James Coyle, Scene-Painter
(fl. c. 1786-1811)
Scene-Painter
From A Dictionary of Irish Artists 1913
Was painting scenery for the Crow Street Theatre about 1786-88, having previously been employed at Drury Lane. He was at Crow Street under Jones's management from 1798, but owing to pecuniary embarrassments was obliged to leave the country. He was brought back by Henry Erskine Johnston to paint scenery for the theatre in Peter Street and for Cork. Johnston, who it is alleged failed to pay those in his employment, left him in 1811 "in a most forlorn situation in Cork with a large and helpless family" ("Freeman's Journal," 8th October, 1811). He found employment for a short time in the Fermoy Theatre, and was afterwards, in the same year, taken back at Crow Street. Coyle appears to have been occasionally employed in decorating private mansions, and about 1806 decorated the house of Dr. Houlton in Great Britain Street.
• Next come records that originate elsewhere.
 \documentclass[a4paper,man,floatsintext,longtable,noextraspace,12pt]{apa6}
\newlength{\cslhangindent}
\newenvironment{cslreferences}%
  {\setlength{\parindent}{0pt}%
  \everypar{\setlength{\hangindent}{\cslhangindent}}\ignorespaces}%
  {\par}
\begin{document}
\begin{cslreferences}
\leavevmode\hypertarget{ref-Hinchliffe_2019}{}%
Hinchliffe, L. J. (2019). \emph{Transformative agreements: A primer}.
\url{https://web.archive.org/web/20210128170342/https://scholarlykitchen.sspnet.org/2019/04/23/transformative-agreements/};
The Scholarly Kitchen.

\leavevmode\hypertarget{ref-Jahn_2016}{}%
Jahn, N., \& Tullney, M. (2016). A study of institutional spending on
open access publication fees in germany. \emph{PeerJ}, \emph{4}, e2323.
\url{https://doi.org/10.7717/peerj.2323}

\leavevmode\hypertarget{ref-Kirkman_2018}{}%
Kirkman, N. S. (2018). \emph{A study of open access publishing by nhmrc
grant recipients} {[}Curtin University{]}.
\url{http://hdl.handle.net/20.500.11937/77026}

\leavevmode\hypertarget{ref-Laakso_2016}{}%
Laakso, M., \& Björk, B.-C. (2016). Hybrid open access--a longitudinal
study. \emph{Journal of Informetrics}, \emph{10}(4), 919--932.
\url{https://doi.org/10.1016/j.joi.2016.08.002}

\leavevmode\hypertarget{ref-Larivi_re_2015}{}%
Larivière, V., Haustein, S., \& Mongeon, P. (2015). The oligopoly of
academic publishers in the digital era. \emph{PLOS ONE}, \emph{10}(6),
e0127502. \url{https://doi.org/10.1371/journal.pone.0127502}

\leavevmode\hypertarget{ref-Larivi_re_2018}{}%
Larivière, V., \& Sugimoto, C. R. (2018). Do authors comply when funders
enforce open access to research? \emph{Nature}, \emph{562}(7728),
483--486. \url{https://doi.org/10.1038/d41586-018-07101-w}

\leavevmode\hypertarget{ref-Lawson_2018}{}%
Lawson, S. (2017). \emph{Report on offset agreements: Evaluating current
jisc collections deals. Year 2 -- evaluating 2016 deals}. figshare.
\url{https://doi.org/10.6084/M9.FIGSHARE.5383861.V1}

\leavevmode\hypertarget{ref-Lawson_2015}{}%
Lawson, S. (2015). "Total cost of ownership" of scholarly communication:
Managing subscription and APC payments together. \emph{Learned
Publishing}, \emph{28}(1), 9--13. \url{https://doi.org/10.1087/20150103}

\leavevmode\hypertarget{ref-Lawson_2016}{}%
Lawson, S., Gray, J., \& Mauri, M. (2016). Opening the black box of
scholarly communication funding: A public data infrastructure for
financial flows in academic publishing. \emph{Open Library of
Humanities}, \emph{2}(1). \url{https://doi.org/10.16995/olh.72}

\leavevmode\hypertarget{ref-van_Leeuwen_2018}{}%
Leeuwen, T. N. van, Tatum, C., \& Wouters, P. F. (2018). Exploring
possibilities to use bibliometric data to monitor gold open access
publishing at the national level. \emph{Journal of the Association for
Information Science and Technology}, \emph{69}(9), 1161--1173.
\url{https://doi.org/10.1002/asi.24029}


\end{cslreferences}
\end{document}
When employed at Crow Street about 1786 he befriended Thomas Dermody the poet, then a boy, whom he employed in running messages and in looking after his paints and size-pots in the theatre.
Two English or Irish scene-painters of the name practised for some years in America—Robert Coyle, killed in New York in 1827, and — Coyle who was painting in Philadelphia in 1829 and in New York in 1835.